Illustration of before and after applying the techniques on an image

Face Detection

Why do we need to detect the face? The most prominent portion of the identity document is the image of the person and that does not change in size. From the position of the image, we detect the position of the information present. The face recognition feature of the library dlib is used for this purpose.

Determine skewness and deskew images

The identity documents are scanned using smartphones and there will be skewness in the image orientation. The quality of the OCR dramatically improves with straight images. But how do we find if an image of the document is skewed?

The document had something similar to a barcode. Smoothen the barcode image and apply the blackhat morphological operator to find dark regions on a light background. Now that we have the box, find the angle of the box. Based on the angle of the skewness, de-skew the image by rotating the image appropriately.
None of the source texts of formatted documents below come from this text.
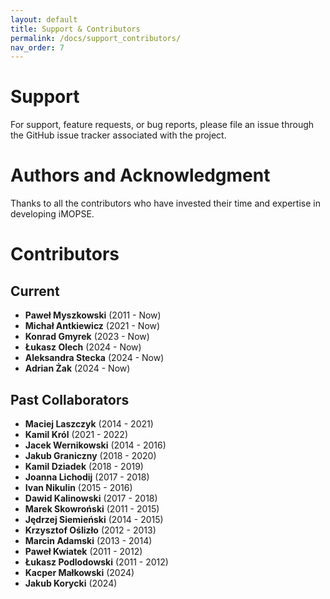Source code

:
 ```yaml
---
layout: default
title: Support & Contributors
permalink: /docs/support_contributors/
nav_order: 7
---
```


# Support
For support, feature requests, or bug reports, please file an issue through the GitHub issue tracker associated with the project.

# Authors and Acknowledgment
Thanks to all the contributors who have invested their time and expertise in developing iMOPSE.

# Contributors
## Current
- **Paweł Myszkowski** (2011 - Now)
- **Michał Antkiewicz** (2021 - Now)
- **Konrad Gmyrek** (2023 - Now)
- **Łukasz Olech** (2024 - Now)
- **Aleksandra Stecka** (2024 - Now)
- **Adrian Żak** (2024 - Now)


## Past Collaborators
- **Maciej Laszczyk** (2014 - 2021)
- **Kamil Król** (2021 - 2022)
- **Jacek Wernikowski** (2014 - 2016)
- **Jakub Graniczny** (2018 - 2020)
- **Kamil Dziadek** (2018 - 2019)
- **Joanna Lichodij** (2017 - 2018)
- **Ivan Nikulin** (2015 - 2016)
- **Dawid Kalinowski** (2017 - 2018)
- **Marek Skowroński** (2011 - 2015)
- **Jędrzej Siemieński** (2014 - 2015)
- **Krzysztof Oślizło** (2012 - 2013)
- **Marcin Adamski** (2013 - 2014)
- **Paweł Kwiatek** (2011 - 2012)
- **Łukasz Podlodowski** (2011 - 2012)
- **Kacper Małkowski** (2024)
- **Jakub Korycki** (2024)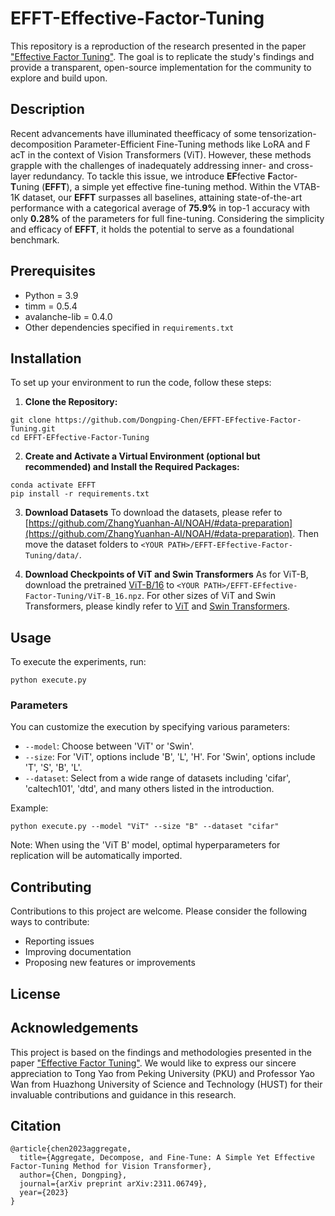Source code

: # EFFT-Effective-Factor-Tuning

This repository is a reproduction of the research presented in the paper ["Effective Factor Tuning"](https://arxiv.org/pdf/2311.06749). The goal is to replicate the study's findings and provide a transparent, open-source implementation for the community to explore and build upon.

## Description

Recent advancements have illuminated theefficacy of some tensorization-decomposition Parameter-Efficient Fine-Tuning methods like LoRA and F acT in the context of Vision Transformers (ViT). However, these methods grapple with the challenges of inadequately addressing inner- and cross-layer redundancy. To tackle this issue, we introduce **EF**fective **F**actor-**T**uning (**EFFT**), a simple yet effective fine-tuning method. Within the VTAB-1K dataset, our **EFFT** surpasses all baselines, attaining state-of-the-art performance with a categorical average of **75.9%** in top-1 accuracy with only **0.28%** of the parameters for full fine-tuning. Considering the simplicity and efficacy of **EFFT**, it holds the potential to serve as a foundational benchmark.

## Prerequisites

- Python = 3.9
- timm = 0.5.4
- avalanche-lib = 0.4.0
- Other dependencies specified in `requirements.txt`

## Installation

To set up your environment to run the code, follow these steps:

1. **Clone the Repository:**

```shell
git clone https://github.com/Dongping-Chen/EFFT-EFfective-Factor-Tuning.git
cd EFFT-EFfective-Factor-Tuning
```

2. **Create and Activate a Virtual Environment (optional but recommended) and Install the Required Packages:**

```shell
conda activate EFFT
pip install -r requirements.txt
```

3. **Download Datasets**
To download the datasets, please refer to [https://github.com/ZhangYuanhan-AI/NOAH/#data-preparation](https://github.com/ZhangYuanhan-AI/NOAH/#data-preparation). Then move the dataset folders to `<YOUR PATH>/EFFT-EFfective-Factor-Tuning/data/`.

4. **Download Checkpoints of ViT and Swin Transformers**
As for ViT-B, download the pretrained [ViT-B/16](https://storage.googleapis.com/vit_models/imagenet21k/ViT-B_16.npz) to `<YOUR PATH>/EFFT-EFfective-Factor-Tuning/ViT-B_16.npz`.
For other sizes of ViT and Swin Transformers, please kindly refer to [ViT](https://github.com/google-research/vision_transformer) and [Swin Transformers](https://github.com/microsoft/Swin-Transformer).
## Usage

To execute the experiments, run:

```shell
python execute.py
```


### Parameters

You can customize the execution by specifying various parameters:

- `--model`: Choose between 'ViT' or 'Swin'.
- `--size`: For 'ViT', options include 'B', 'L', 'H'. For 'Swin', options include 'T', 'S', 'B', 'L'.
- `--dataset`: Select from a wide range of datasets including 'cifar', 'caltech101', 'dtd', and many others listed in the introduction.

Example:

```shell
python execute.py --model "ViT" --size "B" --dataset "cifar"
```


Note: When using the 'ViT B' model, optimal hyperparameters for replication will be automatically imported.

## Contributing

Contributions to this project are welcome. Please consider the following ways to contribute:

- Reporting issues
- Improving documentation
- Proposing new features or improvements

## License


## Acknowledgements

This project is based on the findings and methodologies presented in the paper ["Effective Factor Tuning"](https://arxiv.org/pdf/2311.06749). We would like to express our sincere appreciation to Tong Yao from Peking University (PKU) and Professor Yao Wan from Huazhong University of Science and Technology (HUST) for their invaluable contributions and guidance in this research.

## Citation

```
@article{chen2023aggregate,
  title={Aggregate, Decompose, and Fine-Tune: A Simple Yet Effective Factor-Tuning Method for Vision Transformer},
  author={Chen, Dongping},
  journal={arXiv preprint arXiv:2311.06749},
  year={2023}
}
```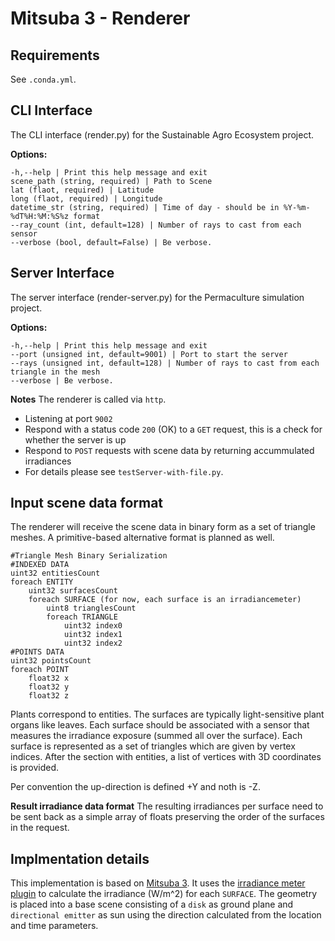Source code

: # Mitsuba 3 - Renderer

## Requirements

See `.conda.yml`.

## CLI Interface

The CLI interface (render.py) for the Sustainable Agro Ecosystem project.

**Options:**
```
-h,--help | Print this help message and exit
scene_path (string, required) | Path to Scene
lat (flaot, required) | Latitude
long (flaot, required) | Longitude
datetime_str (string, required) | Time of day - should be in %Y-%m-%dT%H:%M:%S%z format
--ray_count (int, default=128) | Number of rays to cast from each sensor
--verbose (bool, default=False) | Be verbose.
```

## Server Interface

The server interface (render-server.py) for the Permaculture simulation project.

**Options:**
```
-h,--help | Print this help message and exit
--port (unsigned int, default=9001) | Port to start the server
--rays (unsigned int, default=128) | Number of rays to cast from each triangle in the mesh
--verbose | Be verbose.
```

**Notes**
The renderer is called via `http`.
* Listening at port `9002`
* Respond with a status code `200` (OK) to a `GET` request, this is a check for whether the server is up
* Respond to `POST` requests with scene data by returning accummulated irradiances
* For details please see  `testServer-with-file.py`.

## Input scene data format
The renderer will receive the scene data in binary form as a set of triangle meshes. A primitive-based alternative format is planned as well.
```
#Triangle Mesh Binary Serialization
#INDEXED DATA
uint32 entitiesCount
foreach ENTITY
    uint32 surfacesCount
    foreach SURFACE (for now, each surface is an irradiancemeter)
        uint8 trianglesCount
        foreach TRIANGLE
            uint32 index0
            uint32 index1
            uint32 index2
#POINTS DATA
uint32 pointsCount
foreach POINT
    float32 x
    float32 y
    float32 z
```
Plants correspond to entities. The surfaces are typically light-sensitive plant organs like leaves. Each surface should be associated with a sensor that measures the irradiance exposure (summed all over the surface). Each surface is represented as a set of triangles which are given by vertex indices. After the section with entities, a list of vertices with 3D coordinates is provided.

Per convention the up-direction is defined +Y and noth is -Z.

**Result irradiance data format**
The resulting irradiances per surface need to be sent back as a simple array of floats preserving the order of the surfaces in the request.

## Implmentation details

This implementation is based on [Mitsuba 3](https://www.mitsuba-renderer.org/). It uses the [irradiance meter plugin](https://mitsuba.readthedocs.io/en/stable/src/generated/plugins_sensors.html#irradiance-meter-irradiancemeter) to calculate the irradiance (W/m^2) for each `SURFACE`.
The geometry is placed into a base scene consisting of a `disk` as ground plane and `directional emitter` as sun using the direction calculated from the location and time parameters.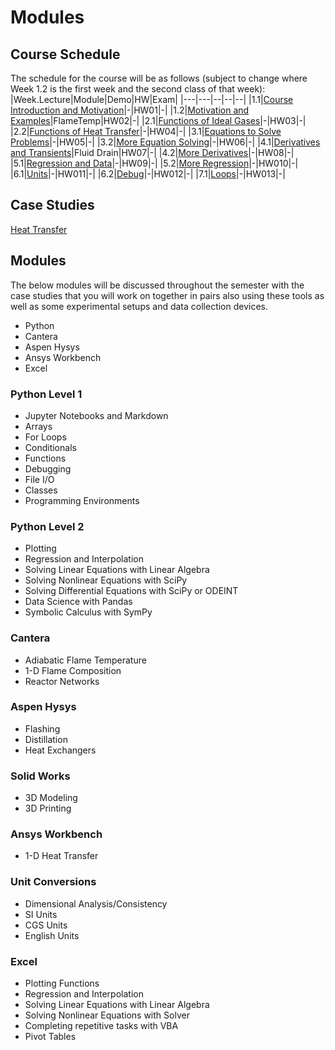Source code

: # Modules

## Course Schedule
The schedule for the course will be as follows (subject to change where Week 1.2 is the first week and the second class of that week):
|Week.Lecture|Module|Demo|HW|Exam|
|---|---|--|--|--|
|1.1|[Course Introduction and Motivation](intro.md)|-|HW01|-|
|1.2|[Motivation and Examples](lectures/01-Motive.ipynb)|FlameTemp|HW02|-|
|2.1|[Functions of Ideal Gases](lectures/02-Functions.ipynb)|-|HW03|-|
|2.2|[Functions of Heat Transfer](lectures/03-FunctionsAgain.ipynb)|-|HW04|-|
|3.1|[Equations to Solve Problems](lectures/04-Equations.ipynb)|-|HW05|-|
|3.2|[More Equation Solving](lectures/05-EquationsAgain.ipynb)|-|HW06|-|
|4.1|[Derivatives and Transients](lectures/06-Derivatives.ipynb)|Fluid Drain|HW07|-|
|4.2|[More Derivatives](lectures/07-DerivativesAgain.ipynb)|-|HW08|-|
|5.1|[Regression and Data](lectures/08-Regression.ipynb)|-|HW09|-|
|5.2|[More Regression](lectures/09-RegressionAgain.ipynb)|-|HW010|-|
|6.1|[Units](lectures/10-Units.ipynb)|-|HW011|-|
|6.2|[Debug](lectures/11-Debug.ipynb)|-|HW012|-|
|7.1|[Loops](lectures/12-Loops.ipynb)|-|HW013|-|

## Case Studies
[Heat Transfer](casestudies/heattransfer.ipynb)

## Modules

The below modules will be discussed throughout the semester with the case studies that you will work on together in pairs also using these tools as well as some experimental setups and data collection devices.

- Python
- Cantera
- Aspen Hysys
- Ansys Workbench
- Excel

### Python Level 1
- Jupyter Notebooks and Markdown
- Arrays
- For Loops
- Conditionals
- Functions
- Debugging
- File I/O
- Classes
- Programming Environments

### Python Level 2
- Plotting
- Regression and Interpolation
- Solving Linear Equations with Linear Algebra
- Solving Nonlinear Equations with SciPy
- Solving Differential Equations with SciPy or ODEINT
- Data Science with Pandas
- Symbolic Calculus with SymPy

### Cantera
- Adiabatic Flame Temperature
- 1-D Flame Composition
- Reactor Networks

### Aspen Hysys
- Flashing
- Distillation
- Heat Exchangers

### Solid Works
- 3D Modeling
- 3D Printing

### Ansys Workbench
- 1-D Heat Transfer

### Unit Conversions
- Dimensional Analysis/Consistency
- SI Units
- CGS Units
- English Units

### Excel
- Plotting Functions
- Regression and Interpolation
- Solving Linear Equations with Linear Algebra
- Solving Nonlinear Equations with Solver
- Completing repetitive tasks with VBA
- Pivot Tables

```{tableofcontents}
```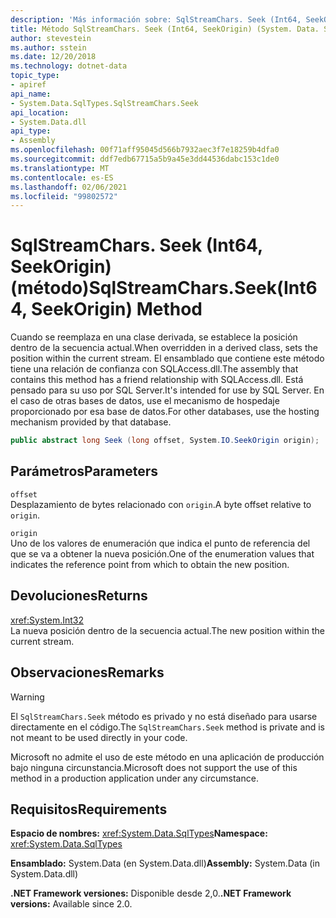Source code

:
 ```yaml
---
description: 'Más información sobre: SqlStreamChars. Seek (Int64, SeekOrigin) (método)'
title: Método SqlStreamChars. Seek (Int64, SeekOrigin) (System. Data. SqlTypes)
author: stevestein
ms.author: sstein
ms.date: 12/20/2018
ms.technology: dotnet-data
topic_type:
- apiref
api_name:
- System.Data.SqlTypes.SqlStreamChars.Seek
api_location:
- System.Data.dll
api_type:
- Assembly
ms.openlocfilehash: 00f71aff95045d566b7932aec3f7e18259b4dfa0
ms.sourcegitcommit: ddf7edb67715a5b9a45e3dd44536dabc153c1de0
ms.translationtype: MT
ms.contentlocale: es-ES
ms.lasthandoff: 02/06/2021
ms.locfileid: "99802572"
---
```

# <a name="sqlstreamcharsseekint64-seekorigin-method"></a><span data-ttu-id="46c08-103">SqlStreamChars. Seek (Int64, SeekOrigin) (método)</span><span class="sxs-lookup"><span data-stu-id="46c08-103">SqlStreamChars.Seek(Int64, SeekOrigin) Method</span></span>

<span data-ttu-id="46c08-104">Cuando se reemplaza en una clase derivada, se establece la posición dentro de la secuencia actual.</span><span class="sxs-lookup"><span data-stu-id="46c08-104">When overridden in a derived class, sets the position within the current stream.</span></span> <span data-ttu-id="46c08-105">El ensamblado que contiene este método tiene una relación de confianza con SQLAccess.dll.</span><span class="sxs-lookup"><span data-stu-id="46c08-105">The assembly that contains this method has a friend relationship with SQLAccess.dll.</span></span> <span data-ttu-id="46c08-106">Está pensado para su uso por SQL Server.</span><span class="sxs-lookup"><span data-stu-id="46c08-106">It's intended for use by SQL Server.</span></span> <span data-ttu-id="46c08-107">En el caso de otras bases de datos, use el mecanismo de hospedaje proporcionado por esa base de datos.</span><span class="sxs-lookup"><span data-stu-id="46c08-107">For other databases, use the hosting mechanism provided by that database.</span></span>

```csharp
public abstract long Seek (long offset, System.IO.SeekOrigin origin);
```

## <a name="parameters"></a><span data-ttu-id="46c08-108">Parámetros</span><span class="sxs-lookup"><span data-stu-id="46c08-108">Parameters</span></span>

`offset`\
<span data-ttu-id="46c08-109">Desplazamiento de bytes relacionado con `origin`.</span><span class="sxs-lookup"><span data-stu-id="46c08-109">A byte offset relative to `origin`.</span></span>

`origin`\
<span data-ttu-id="46c08-110">Uno de los valores de enumeración que indica el punto de referencia del que se va a obtener la nueva posición.</span><span class="sxs-lookup"><span data-stu-id="46c08-110">One of the enumeration values that indicates the reference point from which to obtain the new position.</span></span>

## <a name="returns"></a><span data-ttu-id="46c08-111">Devoluciones</span><span class="sxs-lookup"><span data-stu-id="46c08-111">Returns</span></span>

<xref:System.Int32>\
<span data-ttu-id="46c08-112">La nueva posición dentro de la secuencia actual.</span><span class="sxs-lookup"><span data-stu-id="46c08-112">The new position within the current stream.</span></span>

## <a name="remarks"></a><span data-ttu-id="46c08-113">Observaciones</span><span class="sxs-lookup"><span data-stu-id="46c08-113">Remarks</span></span>

> [!WARNING]
> <span data-ttu-id="46c08-114">El `SqlStreamChars.Seek` método es privado y no está diseñado para usarse directamente en el código.</span><span class="sxs-lookup"><span data-stu-id="46c08-114">The `SqlStreamChars.Seek` method is private and is not meant to be used directly in your code.</span></span>
>
> <span data-ttu-id="46c08-115">Microsoft no admite el uso de este método en una aplicación de producción bajo ninguna circunstancia.</span><span class="sxs-lookup"><span data-stu-id="46c08-115">Microsoft does not support the use of this method in a production application under any circumstance.</span></span>

## <a name="requirements"></a><span data-ttu-id="46c08-116">Requisitos</span><span class="sxs-lookup"><span data-stu-id="46c08-116">Requirements</span></span>

<span data-ttu-id="46c08-117">**Espacio de nombres:** <xref:System.Data.SqlTypes></span><span class="sxs-lookup"><span data-stu-id="46c08-117">**Namespace:** <xref:System.Data.SqlTypes></span></span>

<span data-ttu-id="46c08-118">**Ensamblado:** System.Data (en System.Data.dll)</span><span class="sxs-lookup"><span data-stu-id="46c08-118">**Assembly:** System.Data (in System.Data.dll)</span></span>

<span data-ttu-id="46c08-119">**.NET Framework versiones:** Disponible desde 2,0.</span><span class="sxs-lookup"><span data-stu-id="46c08-119">**.NET Framework versions:** Available since 2.0.</span></span>
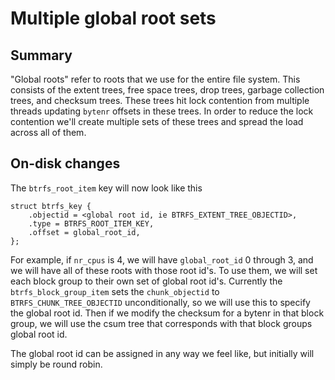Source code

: # Multiple global root sets

## Summary

"Global roots" refer to roots that we use for the entire file system.  This
consists of the extent trees, free space trees, drop trees, garbage collection
trees, and checksum trees.  These trees hit lock contention from multiple
threads updating `bytenr` offsets in these trees.  In order to reduce the lock
contention we'll create multiple sets of these trees and spread the load across
all of them.

## On-disk changes

The `btrfs_root_item` key will now look like this

```
struct btrfs_key {
	.objectid = <global root id, ie BTRFS_EXTENT_TREE_OBJECTID>,
	.type = BTRFS_ROOT_ITEM_KEY,
	.offset = global_root_id,
};
```

For example, if `nr_cpus` is 4, we will have `global_root_id` 0 through 3, and
we will have all of these roots with those root id's.  To use them, we will set
each block group to their own set of global root id's.  Currently the
`btrfs_block_group_item` sets the `chunk_objectid` to
`BTRFS_CHUNK_TREE_OBJECTID` unconditionally, so we will use this to specify the
global root id.  Then if we modify the checksum for a bytenr in that block
group, we will use the csum tree that corresponds with that block groups global
root id.

The global root id can be assigned in any way we feel like, but initially will
simply be round robin.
Illustration of applying the morphology to the bar-code image

Determine the Region of Interest

From the position of the face, the portion to the right is extracted as a wider RoI. Each contour is passed to the OCR detector from top to bottom.

OCR Detectors

The pre-processed image contours are passed to OCR detectors - Tesseract first and if it fails to detect, the image is passed to EasyOCR.

Conclusion

Our custom-built solution achieved impressive results. Without face detection, we achieved an accuracy of 80%. However, with the addition of face detection, the accuracy of the RoI extracted increased to 88%. The final piece of the puzzle was skewness detection and de-skewing, which contributed the remaining 8%, taking our total accuracy to a whopping 96%.

This project demonstrated that with the right techniques and tools, it is possible to build a custom OCR solution that meets high accuracy requirements without relying on external services.